Seit 2006 versuchen Regierungen in Deutschland eine Vorratsdatenspeicherung zu installieren. Immer wieder kassierten Gerichte dieses Vorhaben ein. Aktuell hat der Europäische Gerichtshof (EuGH) eine anlasslose Vorratsdatenspeicherung verboten. Allerdings: Zur Bekämpfung schwerer Kriminalität sei aber unter Beachtung des Grundsatzes der Verhältnismäßigkeit eine gezielte Vorratsspeicherung sowie eine allgemeine und unterschiedslose Sicherung von IP-Adressen zulässig.
„Wir wissen ja, dass Frau Faeser dafür plädiert, möglichst alle Spielräume auszureizen und so weit zu gehen, wie es eben das Urteil erlaubt“, sagt Anna Biselli, Informatikerin und Chefredakteurin bei netzpolitik.org in Bezug auf die Innenministerin, obwohl die Ampelkoalition die anlasslose Vorratsdatenspeicherung eigentlich abschaffen wollte. Justizminister Marco Buschmann hält daran im Gegensatz zu Nancy Faeser fest.
Speicherung von IP-Adressen: "Fast eine Vollerfassung"

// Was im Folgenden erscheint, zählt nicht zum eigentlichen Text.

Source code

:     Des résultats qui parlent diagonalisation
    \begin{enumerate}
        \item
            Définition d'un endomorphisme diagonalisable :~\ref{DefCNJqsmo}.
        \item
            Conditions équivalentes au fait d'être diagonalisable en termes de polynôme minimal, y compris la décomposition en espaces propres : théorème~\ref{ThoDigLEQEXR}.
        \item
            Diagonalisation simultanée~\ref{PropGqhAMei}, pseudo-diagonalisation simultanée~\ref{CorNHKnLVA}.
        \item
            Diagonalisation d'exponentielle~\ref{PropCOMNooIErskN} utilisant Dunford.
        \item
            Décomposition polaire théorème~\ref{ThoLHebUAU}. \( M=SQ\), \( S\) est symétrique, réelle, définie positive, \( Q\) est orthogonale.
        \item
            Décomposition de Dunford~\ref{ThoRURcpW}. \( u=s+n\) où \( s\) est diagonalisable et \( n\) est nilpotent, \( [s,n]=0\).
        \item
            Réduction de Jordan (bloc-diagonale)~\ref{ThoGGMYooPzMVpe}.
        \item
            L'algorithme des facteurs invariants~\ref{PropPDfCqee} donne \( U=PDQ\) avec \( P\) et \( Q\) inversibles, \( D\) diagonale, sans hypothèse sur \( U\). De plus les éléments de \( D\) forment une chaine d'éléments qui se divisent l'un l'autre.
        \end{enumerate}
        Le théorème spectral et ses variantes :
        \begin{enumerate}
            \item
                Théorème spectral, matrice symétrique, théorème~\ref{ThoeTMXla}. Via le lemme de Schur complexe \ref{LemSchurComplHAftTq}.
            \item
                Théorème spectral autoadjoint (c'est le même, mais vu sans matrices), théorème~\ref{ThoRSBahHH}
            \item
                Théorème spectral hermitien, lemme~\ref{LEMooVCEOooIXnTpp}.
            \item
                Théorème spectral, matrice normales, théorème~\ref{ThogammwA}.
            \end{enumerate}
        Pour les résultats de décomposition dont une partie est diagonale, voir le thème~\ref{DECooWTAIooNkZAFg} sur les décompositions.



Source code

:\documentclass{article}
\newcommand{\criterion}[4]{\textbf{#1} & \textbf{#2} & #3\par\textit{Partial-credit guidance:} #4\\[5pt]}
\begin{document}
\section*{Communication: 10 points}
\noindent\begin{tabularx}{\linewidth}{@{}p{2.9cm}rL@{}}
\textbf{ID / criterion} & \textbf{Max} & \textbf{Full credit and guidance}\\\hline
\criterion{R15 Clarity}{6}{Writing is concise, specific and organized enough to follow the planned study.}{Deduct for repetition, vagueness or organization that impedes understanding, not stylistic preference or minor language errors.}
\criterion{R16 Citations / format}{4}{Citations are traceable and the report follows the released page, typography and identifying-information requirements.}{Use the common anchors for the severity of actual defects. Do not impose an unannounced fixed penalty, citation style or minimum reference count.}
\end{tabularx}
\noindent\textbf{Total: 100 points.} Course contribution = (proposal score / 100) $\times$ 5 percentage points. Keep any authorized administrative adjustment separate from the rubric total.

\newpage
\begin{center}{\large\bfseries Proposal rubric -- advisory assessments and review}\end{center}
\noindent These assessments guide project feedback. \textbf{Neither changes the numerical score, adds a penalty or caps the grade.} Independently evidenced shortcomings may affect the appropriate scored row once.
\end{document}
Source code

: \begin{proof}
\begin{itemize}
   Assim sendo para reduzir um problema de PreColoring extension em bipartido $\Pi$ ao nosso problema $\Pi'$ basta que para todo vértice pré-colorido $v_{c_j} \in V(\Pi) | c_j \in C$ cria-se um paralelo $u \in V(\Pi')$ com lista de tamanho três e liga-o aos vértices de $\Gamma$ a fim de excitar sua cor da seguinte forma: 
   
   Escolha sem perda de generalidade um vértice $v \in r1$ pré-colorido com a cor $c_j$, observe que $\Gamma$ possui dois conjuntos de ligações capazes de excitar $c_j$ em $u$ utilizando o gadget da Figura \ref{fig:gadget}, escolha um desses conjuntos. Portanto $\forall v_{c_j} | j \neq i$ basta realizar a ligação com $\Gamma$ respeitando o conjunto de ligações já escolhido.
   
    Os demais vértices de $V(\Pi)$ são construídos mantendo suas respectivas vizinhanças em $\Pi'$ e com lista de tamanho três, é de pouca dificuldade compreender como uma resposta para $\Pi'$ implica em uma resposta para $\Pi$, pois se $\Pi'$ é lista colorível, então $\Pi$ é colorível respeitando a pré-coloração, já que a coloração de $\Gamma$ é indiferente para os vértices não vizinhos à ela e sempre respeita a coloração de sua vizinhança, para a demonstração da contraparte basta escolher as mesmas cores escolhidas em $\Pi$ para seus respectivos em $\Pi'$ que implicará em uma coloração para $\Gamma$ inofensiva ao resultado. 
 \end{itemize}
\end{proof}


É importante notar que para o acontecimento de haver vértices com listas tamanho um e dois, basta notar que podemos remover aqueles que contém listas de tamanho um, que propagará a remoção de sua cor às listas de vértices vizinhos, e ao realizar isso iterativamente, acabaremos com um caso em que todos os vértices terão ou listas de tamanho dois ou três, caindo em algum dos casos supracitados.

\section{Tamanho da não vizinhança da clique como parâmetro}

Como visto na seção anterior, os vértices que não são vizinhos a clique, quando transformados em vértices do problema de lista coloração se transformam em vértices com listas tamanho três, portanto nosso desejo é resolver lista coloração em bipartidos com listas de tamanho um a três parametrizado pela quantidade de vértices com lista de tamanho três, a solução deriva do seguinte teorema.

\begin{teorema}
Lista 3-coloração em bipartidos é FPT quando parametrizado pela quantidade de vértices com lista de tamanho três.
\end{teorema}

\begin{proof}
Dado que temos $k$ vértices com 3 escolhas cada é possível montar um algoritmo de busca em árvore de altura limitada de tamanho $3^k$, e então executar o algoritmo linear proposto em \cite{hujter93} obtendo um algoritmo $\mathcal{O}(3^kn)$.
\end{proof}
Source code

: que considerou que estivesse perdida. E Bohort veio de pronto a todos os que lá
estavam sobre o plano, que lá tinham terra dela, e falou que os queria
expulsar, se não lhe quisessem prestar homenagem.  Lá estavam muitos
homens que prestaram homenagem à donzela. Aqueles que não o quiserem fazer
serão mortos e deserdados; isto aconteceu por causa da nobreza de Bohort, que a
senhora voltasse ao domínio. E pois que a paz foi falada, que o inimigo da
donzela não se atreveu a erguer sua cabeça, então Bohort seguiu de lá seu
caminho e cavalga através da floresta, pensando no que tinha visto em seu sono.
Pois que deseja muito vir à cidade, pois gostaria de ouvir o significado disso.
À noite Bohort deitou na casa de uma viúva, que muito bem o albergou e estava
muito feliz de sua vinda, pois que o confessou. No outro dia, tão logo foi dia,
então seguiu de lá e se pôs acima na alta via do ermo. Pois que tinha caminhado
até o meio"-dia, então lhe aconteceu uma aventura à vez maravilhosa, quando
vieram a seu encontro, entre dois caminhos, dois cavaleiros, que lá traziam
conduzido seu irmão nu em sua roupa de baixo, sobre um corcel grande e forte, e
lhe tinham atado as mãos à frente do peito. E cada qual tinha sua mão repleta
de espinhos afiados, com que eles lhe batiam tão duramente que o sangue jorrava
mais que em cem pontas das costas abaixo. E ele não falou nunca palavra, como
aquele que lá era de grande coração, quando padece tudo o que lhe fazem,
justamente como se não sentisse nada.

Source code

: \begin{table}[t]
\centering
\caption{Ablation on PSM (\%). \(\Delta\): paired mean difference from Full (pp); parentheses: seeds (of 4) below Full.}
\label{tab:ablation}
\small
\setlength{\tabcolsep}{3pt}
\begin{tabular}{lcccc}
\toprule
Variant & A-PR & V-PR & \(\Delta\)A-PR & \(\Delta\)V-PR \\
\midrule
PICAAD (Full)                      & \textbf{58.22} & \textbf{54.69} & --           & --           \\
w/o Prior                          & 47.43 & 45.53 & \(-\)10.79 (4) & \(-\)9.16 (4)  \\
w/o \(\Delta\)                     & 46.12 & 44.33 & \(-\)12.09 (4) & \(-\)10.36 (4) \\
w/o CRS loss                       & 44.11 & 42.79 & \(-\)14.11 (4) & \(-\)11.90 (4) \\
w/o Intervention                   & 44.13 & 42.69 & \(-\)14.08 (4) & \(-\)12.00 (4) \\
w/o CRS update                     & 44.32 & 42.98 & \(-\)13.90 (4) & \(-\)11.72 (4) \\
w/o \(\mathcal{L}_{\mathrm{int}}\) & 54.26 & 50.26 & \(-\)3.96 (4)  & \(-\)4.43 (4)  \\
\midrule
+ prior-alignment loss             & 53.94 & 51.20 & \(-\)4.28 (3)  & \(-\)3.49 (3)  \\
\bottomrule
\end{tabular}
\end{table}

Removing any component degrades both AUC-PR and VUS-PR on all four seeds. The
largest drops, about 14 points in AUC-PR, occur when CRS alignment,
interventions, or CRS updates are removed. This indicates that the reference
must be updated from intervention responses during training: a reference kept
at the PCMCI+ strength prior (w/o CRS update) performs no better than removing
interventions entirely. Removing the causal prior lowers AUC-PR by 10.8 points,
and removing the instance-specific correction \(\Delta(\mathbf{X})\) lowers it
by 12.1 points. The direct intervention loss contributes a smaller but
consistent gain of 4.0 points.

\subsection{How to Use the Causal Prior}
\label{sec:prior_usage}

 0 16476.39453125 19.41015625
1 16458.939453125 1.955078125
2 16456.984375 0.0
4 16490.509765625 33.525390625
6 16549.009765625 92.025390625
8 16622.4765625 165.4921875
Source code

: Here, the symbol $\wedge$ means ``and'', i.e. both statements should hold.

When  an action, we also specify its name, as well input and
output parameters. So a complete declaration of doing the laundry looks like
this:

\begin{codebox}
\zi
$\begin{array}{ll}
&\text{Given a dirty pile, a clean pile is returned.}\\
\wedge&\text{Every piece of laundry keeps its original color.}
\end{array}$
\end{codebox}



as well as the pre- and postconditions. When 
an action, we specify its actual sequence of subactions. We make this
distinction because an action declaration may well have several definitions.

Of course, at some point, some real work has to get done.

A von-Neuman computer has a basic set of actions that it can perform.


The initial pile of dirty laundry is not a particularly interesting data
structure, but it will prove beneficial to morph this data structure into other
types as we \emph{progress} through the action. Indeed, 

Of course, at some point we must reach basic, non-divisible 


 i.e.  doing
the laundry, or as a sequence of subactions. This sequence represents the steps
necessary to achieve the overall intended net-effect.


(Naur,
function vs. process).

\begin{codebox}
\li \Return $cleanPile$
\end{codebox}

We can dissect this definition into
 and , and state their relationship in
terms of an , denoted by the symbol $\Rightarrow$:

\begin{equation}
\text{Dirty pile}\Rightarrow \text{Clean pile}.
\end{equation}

Das EuGH habe mit dem Hinweis auf IP-Adressen eine „argumentative Hintertür“ geöffnet. Biselli hält das für problematisch. "So etwas wie ein klassisches Telefon wird immer unwichtiger. Vieles von dem, was man eben tut, ist irgendwie internetbasiert. Wenn man jetzt anfängt, IP-Adressen zu speichern, dann ist das eigentlich auch fast eine Vollerfassung. Und dann muss man auch eben sehen, dass es dann eigentlich keine anlassbezogene oder eingeschränkte Vorratsdatenspeicherung mehr wäre.“
Stattdessen müsse es darum gehen, alternative Ermittlungsmethoden zu erfassen und auszuwerten. Wie oft konnten den Ermittlungen bei sexualisierter Gewalt gegen Kinder nicht erfolgreich durchgeführt werden, weil die Daten gefehlt haben? Ihre Anfrage dazu hat das Innenministerium nur ausweichend beantwortet. „Da sollten erst mal die Fakten auf den Tisch und gesagt werden: Was für Evidenzen gibt es? Was muss getan werden? Wo haben wir wirklich Lücken, die ganz real bestehen und nicht nur gefühlt und skandalisierbar sind?“, sagt Biselli.